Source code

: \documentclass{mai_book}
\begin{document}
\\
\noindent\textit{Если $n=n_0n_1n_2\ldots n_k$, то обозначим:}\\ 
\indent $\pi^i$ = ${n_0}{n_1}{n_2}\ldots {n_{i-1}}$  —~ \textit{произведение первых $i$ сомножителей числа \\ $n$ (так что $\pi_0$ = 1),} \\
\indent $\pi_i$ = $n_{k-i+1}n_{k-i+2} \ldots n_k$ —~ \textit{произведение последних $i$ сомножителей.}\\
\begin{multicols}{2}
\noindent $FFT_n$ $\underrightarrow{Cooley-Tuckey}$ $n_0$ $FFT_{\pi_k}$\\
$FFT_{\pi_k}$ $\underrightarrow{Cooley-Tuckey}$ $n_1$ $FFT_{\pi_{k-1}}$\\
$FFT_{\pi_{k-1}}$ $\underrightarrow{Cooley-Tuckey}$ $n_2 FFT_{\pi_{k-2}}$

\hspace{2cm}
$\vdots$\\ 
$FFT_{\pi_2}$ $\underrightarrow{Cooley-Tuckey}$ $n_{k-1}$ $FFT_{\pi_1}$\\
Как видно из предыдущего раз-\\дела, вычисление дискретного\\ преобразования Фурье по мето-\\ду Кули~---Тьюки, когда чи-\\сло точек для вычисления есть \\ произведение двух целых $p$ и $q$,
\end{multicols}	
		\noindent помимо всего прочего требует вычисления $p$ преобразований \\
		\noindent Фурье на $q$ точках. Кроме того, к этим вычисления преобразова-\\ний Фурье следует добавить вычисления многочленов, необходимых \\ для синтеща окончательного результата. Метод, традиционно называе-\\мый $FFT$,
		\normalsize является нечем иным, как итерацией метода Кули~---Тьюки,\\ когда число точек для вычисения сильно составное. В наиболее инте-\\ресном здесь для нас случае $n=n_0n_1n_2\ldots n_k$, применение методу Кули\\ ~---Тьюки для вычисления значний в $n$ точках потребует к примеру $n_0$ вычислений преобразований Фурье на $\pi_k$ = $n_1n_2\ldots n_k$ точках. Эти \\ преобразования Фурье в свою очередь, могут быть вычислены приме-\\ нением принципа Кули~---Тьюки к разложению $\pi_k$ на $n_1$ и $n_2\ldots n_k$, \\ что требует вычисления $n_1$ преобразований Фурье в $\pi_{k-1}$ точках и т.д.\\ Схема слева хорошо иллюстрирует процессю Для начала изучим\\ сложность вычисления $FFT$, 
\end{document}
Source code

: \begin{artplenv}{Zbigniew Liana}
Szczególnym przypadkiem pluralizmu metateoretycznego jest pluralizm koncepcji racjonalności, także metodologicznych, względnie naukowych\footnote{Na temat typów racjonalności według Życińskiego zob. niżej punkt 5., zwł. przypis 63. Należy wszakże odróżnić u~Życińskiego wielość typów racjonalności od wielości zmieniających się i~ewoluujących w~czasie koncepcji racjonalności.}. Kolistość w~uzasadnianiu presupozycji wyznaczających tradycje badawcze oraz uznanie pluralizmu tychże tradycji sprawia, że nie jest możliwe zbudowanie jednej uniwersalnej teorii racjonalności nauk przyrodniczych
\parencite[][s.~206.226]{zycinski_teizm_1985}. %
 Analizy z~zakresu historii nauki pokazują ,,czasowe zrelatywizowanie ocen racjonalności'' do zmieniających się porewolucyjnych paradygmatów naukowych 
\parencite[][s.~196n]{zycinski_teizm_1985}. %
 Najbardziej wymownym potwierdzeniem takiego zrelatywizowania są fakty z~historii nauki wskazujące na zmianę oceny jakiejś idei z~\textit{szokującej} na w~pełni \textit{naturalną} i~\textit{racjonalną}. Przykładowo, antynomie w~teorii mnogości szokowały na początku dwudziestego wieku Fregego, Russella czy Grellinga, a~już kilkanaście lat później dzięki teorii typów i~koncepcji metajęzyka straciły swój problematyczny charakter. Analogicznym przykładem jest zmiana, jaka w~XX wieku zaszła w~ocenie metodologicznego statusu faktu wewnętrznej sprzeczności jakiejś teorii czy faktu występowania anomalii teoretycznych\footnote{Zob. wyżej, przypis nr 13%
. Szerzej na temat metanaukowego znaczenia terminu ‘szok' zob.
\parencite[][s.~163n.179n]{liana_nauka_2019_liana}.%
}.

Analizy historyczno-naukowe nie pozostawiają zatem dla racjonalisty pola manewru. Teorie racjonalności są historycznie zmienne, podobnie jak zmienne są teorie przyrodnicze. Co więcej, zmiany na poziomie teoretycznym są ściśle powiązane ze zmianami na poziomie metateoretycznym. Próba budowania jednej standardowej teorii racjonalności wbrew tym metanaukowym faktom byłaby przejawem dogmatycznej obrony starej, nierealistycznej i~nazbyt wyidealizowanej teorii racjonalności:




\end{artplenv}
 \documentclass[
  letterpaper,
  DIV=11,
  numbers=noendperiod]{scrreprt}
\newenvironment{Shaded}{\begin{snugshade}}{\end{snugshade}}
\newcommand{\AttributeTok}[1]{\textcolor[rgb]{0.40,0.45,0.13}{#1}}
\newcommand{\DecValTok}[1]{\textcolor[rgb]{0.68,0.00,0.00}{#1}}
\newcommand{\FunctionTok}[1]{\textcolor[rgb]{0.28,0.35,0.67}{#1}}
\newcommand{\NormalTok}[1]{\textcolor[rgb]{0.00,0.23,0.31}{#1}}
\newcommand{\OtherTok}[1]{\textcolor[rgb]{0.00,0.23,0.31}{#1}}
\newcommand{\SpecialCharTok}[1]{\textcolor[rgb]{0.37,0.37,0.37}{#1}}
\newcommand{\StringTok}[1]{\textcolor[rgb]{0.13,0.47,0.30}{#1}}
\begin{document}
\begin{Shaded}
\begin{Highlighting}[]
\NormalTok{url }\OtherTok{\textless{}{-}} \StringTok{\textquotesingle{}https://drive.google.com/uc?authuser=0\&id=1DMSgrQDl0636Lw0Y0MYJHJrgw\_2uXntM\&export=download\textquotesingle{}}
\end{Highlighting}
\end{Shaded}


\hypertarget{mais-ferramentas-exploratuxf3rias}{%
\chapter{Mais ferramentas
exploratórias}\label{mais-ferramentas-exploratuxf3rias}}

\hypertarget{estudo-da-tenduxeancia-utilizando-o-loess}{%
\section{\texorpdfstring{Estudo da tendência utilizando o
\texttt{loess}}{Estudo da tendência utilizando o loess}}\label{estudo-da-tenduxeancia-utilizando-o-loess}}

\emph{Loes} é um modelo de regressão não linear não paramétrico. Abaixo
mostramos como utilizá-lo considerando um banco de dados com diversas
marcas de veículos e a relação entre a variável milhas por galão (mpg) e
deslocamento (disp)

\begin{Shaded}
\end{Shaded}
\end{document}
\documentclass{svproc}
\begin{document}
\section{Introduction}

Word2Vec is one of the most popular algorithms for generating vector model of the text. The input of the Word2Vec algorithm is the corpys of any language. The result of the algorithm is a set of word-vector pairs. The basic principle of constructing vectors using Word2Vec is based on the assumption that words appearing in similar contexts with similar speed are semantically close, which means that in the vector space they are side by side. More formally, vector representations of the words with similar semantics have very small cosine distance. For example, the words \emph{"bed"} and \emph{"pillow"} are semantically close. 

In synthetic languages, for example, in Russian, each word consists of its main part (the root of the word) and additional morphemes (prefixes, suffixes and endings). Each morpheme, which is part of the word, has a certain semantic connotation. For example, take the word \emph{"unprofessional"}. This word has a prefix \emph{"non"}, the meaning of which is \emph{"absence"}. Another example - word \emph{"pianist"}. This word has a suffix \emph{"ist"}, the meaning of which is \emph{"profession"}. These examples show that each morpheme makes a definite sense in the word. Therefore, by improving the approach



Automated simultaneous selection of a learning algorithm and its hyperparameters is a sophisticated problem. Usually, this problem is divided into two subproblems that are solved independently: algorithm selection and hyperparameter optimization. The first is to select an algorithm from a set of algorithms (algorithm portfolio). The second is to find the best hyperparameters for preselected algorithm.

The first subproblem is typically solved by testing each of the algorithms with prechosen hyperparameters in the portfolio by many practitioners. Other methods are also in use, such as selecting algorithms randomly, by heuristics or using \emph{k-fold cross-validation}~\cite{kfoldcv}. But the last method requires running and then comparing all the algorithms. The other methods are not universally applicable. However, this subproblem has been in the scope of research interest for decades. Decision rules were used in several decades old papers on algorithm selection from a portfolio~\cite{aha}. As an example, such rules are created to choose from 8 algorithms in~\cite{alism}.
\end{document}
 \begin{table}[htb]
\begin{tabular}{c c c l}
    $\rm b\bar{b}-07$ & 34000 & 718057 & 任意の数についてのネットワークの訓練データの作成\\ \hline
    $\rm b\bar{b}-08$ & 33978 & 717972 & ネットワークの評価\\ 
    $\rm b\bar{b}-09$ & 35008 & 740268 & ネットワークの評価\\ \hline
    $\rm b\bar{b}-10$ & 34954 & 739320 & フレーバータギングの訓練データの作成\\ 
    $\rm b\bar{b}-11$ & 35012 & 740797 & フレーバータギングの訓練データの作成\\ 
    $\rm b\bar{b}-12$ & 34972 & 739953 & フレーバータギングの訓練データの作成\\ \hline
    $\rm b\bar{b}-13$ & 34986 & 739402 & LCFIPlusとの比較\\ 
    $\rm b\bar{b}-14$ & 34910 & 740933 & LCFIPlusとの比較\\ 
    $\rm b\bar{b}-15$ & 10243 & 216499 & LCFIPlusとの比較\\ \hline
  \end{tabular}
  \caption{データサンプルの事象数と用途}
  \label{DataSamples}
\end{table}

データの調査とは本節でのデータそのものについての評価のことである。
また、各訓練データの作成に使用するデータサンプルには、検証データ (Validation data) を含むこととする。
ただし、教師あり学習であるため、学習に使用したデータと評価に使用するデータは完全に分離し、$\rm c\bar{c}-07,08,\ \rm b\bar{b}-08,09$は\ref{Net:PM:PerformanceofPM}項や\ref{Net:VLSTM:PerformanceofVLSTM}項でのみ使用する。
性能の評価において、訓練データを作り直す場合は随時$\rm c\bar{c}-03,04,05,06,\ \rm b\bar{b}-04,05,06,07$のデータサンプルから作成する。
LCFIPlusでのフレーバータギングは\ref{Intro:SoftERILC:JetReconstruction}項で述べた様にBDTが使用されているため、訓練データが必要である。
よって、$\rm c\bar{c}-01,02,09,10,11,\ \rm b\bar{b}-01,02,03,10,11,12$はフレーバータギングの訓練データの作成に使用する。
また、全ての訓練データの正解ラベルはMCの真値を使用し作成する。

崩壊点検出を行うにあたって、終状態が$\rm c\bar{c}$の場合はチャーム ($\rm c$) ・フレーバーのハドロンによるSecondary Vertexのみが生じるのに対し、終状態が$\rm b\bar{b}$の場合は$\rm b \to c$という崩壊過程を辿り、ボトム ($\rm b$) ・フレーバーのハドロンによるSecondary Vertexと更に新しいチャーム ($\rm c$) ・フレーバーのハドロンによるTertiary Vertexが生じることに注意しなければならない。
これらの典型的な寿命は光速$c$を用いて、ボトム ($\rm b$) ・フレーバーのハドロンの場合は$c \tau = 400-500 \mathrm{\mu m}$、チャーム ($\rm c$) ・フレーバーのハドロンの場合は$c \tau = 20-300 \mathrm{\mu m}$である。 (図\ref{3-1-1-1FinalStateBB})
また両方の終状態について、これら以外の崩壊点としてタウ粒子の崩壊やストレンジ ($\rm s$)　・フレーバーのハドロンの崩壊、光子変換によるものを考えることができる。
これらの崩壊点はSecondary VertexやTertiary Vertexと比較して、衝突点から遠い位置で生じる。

== Task details ==
Nothing but the lines from the one containing "717972 & ネットワークの評価\\" to the end of the entries belongs in the answer, and each must match exactly.

== Answer space ==
    $\rm b\bar{b}-08$ & 33978 & 717972 & ネットワークの評価\\ 
    $\rm b\bar{b}-09$ & 35008 & 740268 & ネットワークの評価\\ \hline
    $\rm b\bar{b}-10$ & 34954 & 739320 & フレーバータギングの訓練データの作成\\ 
    $\rm b\bar{b}-11$ & 35012 & 740797 & フレーバータギングの訓練データの作成\\ 
    $\rm b\bar{b}-12$ & 34972 & 739953 & フレーバータギングの訓練データの作成\\ \hline
    $\rm b\bar{b}-13$ & 34986 & 739402 & LCFIPlusとの比較\\ 
    $\rm b\bar{b}-14$ & 34910 & 740933 & LCFIPlusとの比較\\ 
    $\rm b\bar{b}-15$ & 10243 & 216499 & LCFIPlusとの比較\\ \hline
  \end{tabular}
  \caption{データサンプルの事象数と用途}
  \label{DataSamples}
\end{table}

データの調査とは本節でのデータそのものについての評価のことである。
また、各訓練データの作成に使用するデータサンプルには、検証データ (Validation data) を含むこととする。
ただし、教師あり学習であるため、学習に使用したデータと評価に使用するデータは完全に分離し、$\rm c\bar{c}-07,08,\ \rm b\bar{b}-08,09$は\ref{Net:PM:PerformanceofPM}項や\ref{Net:VLSTM:PerformanceofVLSTM}項でのみ使用する。
性能の評価において、訓練データを作り直す場合は随時$\rm c\bar{c}-03,04,05,06,\ \rm b\bar{b}-04,05,06,07$のデータサンプルから作成する。
LCFIPlusでのフレーバータギングは\ref{Intro:SoftERILC:JetReconstruction}項で述べた様にBDTが使用されているため、訓練データが必要である。
よって、$\rm c\bar{c}-01,02,09,10,11,\ \rm b\bar{b}-01,02,03,10,11,12$はフレーバータギングの訓練データの作成に使用する。
また、全ての訓練データの正解ラベルはMCの真値を使用し作成する。

崩壊点検出を行うにあたって、終状態が$\rm c\bar{c}$の場合はチャーム ($\rm c$) ・フレーバーのハドロンによるSecondary Vertexのみが生じるのに対し、終状態が$\rm b\bar{b}$の場合は$\rm b \to c$という崩壊過程を辿り、ボトム ($\rm b$) ・フレーバーのハドロンによるSecondary Vertexと更に新しいチャーム ($\rm c$) ・フレーバーのハドロンによるTertiary Vertexが生じることに注意しなければならない。
これらの典型的な寿命は光速$c$を用いて、ボトム ($\rm b$) ・フレーバーのハドロンの場合は$c \tau = 400-500 \mathrm{\mu m}$、チャーム ($\rm c$) ・フレーバーのハドロンの場合は$c \tau = 20-300 \mathrm{\mu m}$である。 (図\ref{3-1-1-1FinalStateBB})
また両方の終状態について、これら以外の崩壊点としてタウ粒子の崩壊やストレンジ ($\rm s$)　・フレーバーのハドロンの崩壊、光子変換によるものを考えることができる。
これらの崩壊点はSecondary VertexやTertiary Vertexと比較して、衝突点から遠い位置で生じる。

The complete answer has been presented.